Mr. Fogg: caudle-cups, white sprig’d and saucers; 3 pr. image cream ewers, full blue; 4 white leaf candlesticks, 2s. 3d.; 1 set large sprig’d teas, handled; 2 pr. rib’d boats, at 4s. 6d.; 1 sprig’d tea pot, 4s., good.
Patterns received from Lady Cavendish; a Japan octogon cup and saucer, lady pattern; a rib’d and scollop’d cup and saucer; a basket bordered dysart plate; a Japan bread and butter plate. To be returned in a month, May 28th, 1756.’
“On analyzing these memoranda, although they are but imperfect and necessarily curt, being written only for the writer’s guidance, we are made acquainted with many facts not before disclosed; for example—it has never been suggested that printed china was produced at Bow, yet it is evident that china was decorated with transfer engravings as early as the year 1756, as appears from the following entries:—
“‘One pint printed mug, One half-pint, do., A sett compleat of the second printed teas.’
“The patent which Messrs. Sadler and Green, of Liverpool, proposed taking out as inventors of the process is dated 1756, but they had brought the art to perfection several years before, and had kept it a profound secret. Transfer printing on enamel was in vogue at Battersea before 1755, and the process would be the same on china as enamel. Horace Walpole, writing to Richard Bentley in Sept. 1755, says, ‘I send you a trifling snuff-box, only as a sample of the new manufacture at Battersea, which is done with copper-plates.’ Mr. Binns, of Worcester, has a Battersea enamel watch-case with the tea-party from the same plate as the impressions on china. The Liverpool Guide of 1799 says ‘copper-plate printing upon china and earthenware originated here in 1752, and remained some time a secret with the inventors, Messrs. Sadler and Green. The manner in which this continues to be done here, remains still unrivalled in perfection. As late as 1783, Wedgwood constantly sent his ware to Liverpool to be printed.’
“The proprietors of the Bow works availed themselves of assistance by occasionally sending their china to Liverpool to be printed.[70] All the pieces decorated with transfer engravings, have, without discrimination, been erroneously assigned to Worcester, owing to the want of a thorough investigation of the quality of the body.
“Lady Charlotte Schreiber has a teapot with a transfer portrait of the ‘Prussian Hero,’ the handle and spout ornamented in relief with the enamelled flowers peculiar to Bow; a bowl with prints of the well-known tea-party, and garden-scenes; and two plates, part of ‘a sett of the second printed teas,’ before alluded to, with poultry and leaves. All these are undoubtedly of Bow body, probably decorated at Liverpool.

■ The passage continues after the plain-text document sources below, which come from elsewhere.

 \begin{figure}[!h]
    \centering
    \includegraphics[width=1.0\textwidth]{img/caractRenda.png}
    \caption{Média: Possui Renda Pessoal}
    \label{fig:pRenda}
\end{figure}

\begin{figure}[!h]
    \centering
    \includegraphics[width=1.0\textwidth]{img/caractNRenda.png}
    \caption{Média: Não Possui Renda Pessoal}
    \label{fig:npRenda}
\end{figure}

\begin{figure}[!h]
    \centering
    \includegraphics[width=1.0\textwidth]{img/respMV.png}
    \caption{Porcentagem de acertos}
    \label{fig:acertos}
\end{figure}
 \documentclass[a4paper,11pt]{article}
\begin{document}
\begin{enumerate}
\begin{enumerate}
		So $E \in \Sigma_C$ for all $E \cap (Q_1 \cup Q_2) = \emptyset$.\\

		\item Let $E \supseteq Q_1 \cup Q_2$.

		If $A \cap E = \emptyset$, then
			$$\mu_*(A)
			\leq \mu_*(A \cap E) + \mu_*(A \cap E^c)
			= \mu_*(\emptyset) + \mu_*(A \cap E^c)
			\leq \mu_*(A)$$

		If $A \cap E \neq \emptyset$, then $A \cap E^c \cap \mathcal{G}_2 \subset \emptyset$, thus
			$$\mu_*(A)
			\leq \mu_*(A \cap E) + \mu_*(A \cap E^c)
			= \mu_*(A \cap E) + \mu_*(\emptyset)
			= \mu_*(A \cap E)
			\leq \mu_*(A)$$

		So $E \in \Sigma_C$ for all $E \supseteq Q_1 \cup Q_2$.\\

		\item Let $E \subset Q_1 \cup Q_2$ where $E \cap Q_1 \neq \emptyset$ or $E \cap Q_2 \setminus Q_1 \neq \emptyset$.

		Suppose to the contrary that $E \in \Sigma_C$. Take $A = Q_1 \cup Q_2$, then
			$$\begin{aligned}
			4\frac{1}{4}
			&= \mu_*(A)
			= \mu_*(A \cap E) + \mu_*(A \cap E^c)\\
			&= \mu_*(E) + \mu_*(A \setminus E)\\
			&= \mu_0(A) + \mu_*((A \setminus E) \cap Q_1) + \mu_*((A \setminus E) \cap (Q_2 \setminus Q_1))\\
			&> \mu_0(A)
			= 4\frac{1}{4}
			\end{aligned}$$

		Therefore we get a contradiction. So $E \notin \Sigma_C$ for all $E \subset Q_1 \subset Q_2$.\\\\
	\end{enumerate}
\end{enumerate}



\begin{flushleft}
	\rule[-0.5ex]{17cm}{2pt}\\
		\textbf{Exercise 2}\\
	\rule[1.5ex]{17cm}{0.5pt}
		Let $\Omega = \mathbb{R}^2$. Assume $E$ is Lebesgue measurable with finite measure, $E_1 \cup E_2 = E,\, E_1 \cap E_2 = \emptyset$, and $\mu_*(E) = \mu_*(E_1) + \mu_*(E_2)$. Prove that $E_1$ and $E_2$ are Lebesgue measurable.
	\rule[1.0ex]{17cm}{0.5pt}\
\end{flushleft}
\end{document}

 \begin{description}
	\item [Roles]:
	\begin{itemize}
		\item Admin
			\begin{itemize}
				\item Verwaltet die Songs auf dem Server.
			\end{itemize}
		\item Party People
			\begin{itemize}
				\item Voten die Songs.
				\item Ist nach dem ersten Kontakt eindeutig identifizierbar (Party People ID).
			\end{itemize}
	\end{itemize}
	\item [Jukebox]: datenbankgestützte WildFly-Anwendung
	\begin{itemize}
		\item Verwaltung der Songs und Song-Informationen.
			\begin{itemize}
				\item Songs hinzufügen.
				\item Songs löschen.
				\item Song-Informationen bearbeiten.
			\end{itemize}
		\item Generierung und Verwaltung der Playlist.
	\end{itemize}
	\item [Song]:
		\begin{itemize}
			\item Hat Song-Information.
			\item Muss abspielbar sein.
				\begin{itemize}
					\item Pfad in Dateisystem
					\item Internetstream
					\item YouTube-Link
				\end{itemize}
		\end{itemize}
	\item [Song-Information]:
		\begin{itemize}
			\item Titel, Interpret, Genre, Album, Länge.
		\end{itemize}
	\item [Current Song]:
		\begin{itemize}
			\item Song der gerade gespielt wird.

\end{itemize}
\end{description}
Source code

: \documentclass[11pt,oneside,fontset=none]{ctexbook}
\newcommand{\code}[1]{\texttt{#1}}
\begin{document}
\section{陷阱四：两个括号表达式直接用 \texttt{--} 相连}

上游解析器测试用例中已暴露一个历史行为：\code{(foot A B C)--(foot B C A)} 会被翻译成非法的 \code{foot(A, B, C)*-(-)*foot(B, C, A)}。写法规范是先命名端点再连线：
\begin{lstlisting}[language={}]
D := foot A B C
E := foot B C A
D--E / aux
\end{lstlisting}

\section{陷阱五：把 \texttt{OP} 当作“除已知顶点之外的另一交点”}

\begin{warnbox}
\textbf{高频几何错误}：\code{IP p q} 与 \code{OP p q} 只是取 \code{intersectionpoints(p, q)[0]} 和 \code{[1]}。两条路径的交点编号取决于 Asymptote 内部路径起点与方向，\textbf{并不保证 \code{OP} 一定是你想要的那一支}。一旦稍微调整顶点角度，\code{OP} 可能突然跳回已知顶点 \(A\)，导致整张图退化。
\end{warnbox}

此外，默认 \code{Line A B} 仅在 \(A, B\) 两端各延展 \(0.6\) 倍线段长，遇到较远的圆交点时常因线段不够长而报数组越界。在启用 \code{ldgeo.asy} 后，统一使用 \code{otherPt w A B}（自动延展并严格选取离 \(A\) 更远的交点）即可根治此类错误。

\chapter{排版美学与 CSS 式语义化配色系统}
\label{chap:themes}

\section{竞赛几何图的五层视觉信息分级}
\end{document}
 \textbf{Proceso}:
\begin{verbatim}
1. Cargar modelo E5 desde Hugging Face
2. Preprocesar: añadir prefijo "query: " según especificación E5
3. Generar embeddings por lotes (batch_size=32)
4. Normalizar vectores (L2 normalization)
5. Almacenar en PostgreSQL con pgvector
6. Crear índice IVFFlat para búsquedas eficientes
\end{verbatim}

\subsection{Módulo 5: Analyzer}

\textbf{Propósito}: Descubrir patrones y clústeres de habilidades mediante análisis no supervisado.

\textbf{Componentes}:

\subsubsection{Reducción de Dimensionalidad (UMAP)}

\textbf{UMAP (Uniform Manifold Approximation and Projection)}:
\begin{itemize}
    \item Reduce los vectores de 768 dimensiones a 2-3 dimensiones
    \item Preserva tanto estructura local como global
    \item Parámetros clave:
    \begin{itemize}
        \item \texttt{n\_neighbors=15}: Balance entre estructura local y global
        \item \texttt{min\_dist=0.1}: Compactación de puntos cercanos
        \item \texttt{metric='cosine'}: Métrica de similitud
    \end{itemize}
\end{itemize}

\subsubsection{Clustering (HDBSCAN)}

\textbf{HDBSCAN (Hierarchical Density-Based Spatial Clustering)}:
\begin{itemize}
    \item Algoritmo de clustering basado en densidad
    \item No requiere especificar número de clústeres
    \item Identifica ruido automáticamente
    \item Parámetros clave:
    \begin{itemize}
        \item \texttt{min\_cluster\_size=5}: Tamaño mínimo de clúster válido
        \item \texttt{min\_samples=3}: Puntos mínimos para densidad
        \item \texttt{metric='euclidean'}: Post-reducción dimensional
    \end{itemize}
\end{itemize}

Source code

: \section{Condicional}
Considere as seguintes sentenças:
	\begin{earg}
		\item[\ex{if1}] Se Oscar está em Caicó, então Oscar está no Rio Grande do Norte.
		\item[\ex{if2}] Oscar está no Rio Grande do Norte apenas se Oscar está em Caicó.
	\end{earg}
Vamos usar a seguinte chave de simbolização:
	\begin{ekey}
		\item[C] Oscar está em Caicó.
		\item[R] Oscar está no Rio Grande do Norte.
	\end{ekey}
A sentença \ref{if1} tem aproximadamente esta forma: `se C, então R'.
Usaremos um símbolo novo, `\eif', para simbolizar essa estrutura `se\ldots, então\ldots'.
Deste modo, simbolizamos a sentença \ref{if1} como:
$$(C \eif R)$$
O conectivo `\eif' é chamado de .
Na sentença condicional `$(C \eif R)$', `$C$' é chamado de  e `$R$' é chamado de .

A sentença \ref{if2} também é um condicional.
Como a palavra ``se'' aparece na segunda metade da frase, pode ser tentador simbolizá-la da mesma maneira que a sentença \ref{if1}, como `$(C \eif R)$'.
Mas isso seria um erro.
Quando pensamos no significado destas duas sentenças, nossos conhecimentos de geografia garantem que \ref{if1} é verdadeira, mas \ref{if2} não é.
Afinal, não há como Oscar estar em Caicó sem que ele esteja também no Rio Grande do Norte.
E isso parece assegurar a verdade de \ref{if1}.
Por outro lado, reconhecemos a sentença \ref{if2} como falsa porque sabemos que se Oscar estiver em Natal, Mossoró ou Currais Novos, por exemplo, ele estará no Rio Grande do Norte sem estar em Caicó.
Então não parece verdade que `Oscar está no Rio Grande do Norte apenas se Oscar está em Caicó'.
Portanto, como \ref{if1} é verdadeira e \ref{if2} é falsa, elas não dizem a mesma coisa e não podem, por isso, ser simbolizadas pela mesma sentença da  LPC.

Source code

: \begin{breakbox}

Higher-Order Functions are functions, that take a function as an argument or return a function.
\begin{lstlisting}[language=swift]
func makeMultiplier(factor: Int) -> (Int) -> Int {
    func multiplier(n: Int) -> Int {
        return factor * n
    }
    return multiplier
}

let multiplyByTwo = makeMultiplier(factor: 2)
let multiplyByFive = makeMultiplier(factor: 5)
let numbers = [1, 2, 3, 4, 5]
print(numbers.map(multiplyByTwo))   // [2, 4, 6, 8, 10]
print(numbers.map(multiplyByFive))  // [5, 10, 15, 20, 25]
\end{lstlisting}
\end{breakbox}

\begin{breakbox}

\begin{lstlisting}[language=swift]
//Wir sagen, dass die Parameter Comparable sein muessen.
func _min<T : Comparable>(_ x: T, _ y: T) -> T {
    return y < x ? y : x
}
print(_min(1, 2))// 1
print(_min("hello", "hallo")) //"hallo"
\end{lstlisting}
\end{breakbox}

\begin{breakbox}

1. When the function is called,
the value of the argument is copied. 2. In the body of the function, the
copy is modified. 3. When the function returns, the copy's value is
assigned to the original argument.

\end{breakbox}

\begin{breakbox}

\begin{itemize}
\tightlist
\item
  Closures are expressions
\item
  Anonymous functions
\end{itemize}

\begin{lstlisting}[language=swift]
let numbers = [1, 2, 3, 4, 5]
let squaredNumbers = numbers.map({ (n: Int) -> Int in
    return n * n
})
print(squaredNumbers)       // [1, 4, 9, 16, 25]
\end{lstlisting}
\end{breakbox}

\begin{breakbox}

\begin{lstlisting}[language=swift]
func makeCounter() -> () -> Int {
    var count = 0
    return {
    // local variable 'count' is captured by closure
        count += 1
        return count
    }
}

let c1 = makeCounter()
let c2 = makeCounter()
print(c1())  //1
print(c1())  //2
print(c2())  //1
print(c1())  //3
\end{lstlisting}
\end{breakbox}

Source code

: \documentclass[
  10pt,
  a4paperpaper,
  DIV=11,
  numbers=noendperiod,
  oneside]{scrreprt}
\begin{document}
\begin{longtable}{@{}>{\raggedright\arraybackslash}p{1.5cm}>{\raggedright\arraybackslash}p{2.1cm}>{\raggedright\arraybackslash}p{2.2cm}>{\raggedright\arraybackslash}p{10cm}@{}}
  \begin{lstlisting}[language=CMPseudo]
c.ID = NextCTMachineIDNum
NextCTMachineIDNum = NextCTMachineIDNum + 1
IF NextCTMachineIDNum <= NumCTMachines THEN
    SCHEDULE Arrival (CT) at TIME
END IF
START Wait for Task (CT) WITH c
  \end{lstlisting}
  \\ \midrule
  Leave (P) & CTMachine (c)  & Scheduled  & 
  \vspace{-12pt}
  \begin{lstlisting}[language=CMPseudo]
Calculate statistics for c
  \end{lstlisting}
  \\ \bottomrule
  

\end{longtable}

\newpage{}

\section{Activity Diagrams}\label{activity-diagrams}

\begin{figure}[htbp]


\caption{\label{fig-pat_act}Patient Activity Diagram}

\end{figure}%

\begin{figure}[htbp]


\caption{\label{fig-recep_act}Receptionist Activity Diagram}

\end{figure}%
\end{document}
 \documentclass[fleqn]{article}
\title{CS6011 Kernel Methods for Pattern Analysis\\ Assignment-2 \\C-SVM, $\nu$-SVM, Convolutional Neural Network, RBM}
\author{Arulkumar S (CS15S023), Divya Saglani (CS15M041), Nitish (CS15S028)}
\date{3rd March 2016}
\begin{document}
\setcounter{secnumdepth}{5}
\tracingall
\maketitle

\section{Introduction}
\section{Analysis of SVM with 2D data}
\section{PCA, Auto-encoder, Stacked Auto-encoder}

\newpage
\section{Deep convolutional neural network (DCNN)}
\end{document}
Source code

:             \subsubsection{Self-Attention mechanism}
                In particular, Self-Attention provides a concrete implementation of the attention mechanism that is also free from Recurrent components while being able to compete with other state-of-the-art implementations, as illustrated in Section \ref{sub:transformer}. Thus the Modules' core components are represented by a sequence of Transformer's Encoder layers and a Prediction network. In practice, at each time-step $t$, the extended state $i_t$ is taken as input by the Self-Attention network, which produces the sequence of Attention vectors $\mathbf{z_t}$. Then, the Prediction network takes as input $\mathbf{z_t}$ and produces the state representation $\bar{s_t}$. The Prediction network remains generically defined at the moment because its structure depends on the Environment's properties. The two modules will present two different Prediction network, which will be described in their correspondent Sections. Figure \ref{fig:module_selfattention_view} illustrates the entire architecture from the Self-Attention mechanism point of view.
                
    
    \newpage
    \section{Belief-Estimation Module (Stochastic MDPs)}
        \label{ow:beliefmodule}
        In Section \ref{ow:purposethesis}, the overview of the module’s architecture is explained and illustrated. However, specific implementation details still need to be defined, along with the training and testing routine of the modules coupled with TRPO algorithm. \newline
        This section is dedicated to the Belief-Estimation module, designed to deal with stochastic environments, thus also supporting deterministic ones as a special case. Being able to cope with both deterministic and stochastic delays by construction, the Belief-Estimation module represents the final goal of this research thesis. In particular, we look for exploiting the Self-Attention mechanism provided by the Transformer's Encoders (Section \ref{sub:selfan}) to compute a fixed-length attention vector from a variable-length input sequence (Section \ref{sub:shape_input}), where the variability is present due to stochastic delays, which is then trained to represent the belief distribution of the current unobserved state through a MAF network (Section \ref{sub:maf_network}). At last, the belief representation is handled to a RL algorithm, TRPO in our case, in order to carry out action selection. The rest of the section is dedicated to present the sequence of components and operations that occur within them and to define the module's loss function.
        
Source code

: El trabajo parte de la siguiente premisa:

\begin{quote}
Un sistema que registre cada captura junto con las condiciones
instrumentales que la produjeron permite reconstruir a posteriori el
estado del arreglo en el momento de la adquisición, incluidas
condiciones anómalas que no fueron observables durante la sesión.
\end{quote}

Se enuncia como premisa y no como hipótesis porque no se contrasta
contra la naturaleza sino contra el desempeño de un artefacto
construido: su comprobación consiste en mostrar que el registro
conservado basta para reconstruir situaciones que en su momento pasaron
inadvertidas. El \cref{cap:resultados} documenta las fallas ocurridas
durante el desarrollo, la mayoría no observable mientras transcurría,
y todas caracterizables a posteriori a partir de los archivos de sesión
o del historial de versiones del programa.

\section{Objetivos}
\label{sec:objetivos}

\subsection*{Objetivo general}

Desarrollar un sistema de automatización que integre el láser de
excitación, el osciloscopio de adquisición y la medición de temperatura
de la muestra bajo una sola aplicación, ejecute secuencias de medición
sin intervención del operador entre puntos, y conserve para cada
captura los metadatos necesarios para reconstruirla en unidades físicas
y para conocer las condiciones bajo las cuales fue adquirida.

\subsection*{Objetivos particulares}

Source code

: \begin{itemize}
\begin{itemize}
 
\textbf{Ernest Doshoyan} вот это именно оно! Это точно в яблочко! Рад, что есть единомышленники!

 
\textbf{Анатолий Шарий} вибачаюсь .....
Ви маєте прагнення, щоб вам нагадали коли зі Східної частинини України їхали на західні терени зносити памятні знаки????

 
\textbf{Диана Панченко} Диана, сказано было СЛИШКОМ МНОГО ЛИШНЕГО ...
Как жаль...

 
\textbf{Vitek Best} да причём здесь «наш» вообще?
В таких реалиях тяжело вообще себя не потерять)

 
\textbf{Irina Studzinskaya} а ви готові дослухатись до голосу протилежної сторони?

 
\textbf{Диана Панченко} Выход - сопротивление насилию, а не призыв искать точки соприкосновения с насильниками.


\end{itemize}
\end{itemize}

“Large quantities of blue-painted ware issued from the Bow works, and there are frequent allusions to them in the order-book, for cheap services. On examining the blue pieces, which can be safely assigned to Bow from the nature of the body, there is a peculiarity in the glaze which arises in this way: blue being at that time the only colour that would bear the intense heat of the kiln (au grand feu), it is always painted on the biscuit before being dipped in the glaze; consequently portions, however slight, are apt, while the glaze is in a fluid state, to spread over the surface, giving it a blue tinge, especially on large surfaces; the other colours, as well as the gold, are painted over the glaze, and set in a kiln of lower temperature, called the reverberatory or muffle kiln. Hence the blue, being under the glaze, is imperishable, but the other colours, from frequent use, get rubbed off.
“We find in the order-book the blue Newark pattern; blue dolphin pickle-stand; ‘setts of blue teas.’ A dinner-service was ordered to be ‘blue and pale as you please,’ &c.
“Among the patterns noticed in the same book are white bud sprigs, sprigged tea sets, and Dresden sprigs; partridge services, imaged services, and dragon services, were in great demand; Chelsea cabbage leaf, the lady pattern, and the Princess of Wales’s pattern, white men with salt boxes, mugs painted to the fine landscape pattern, &c.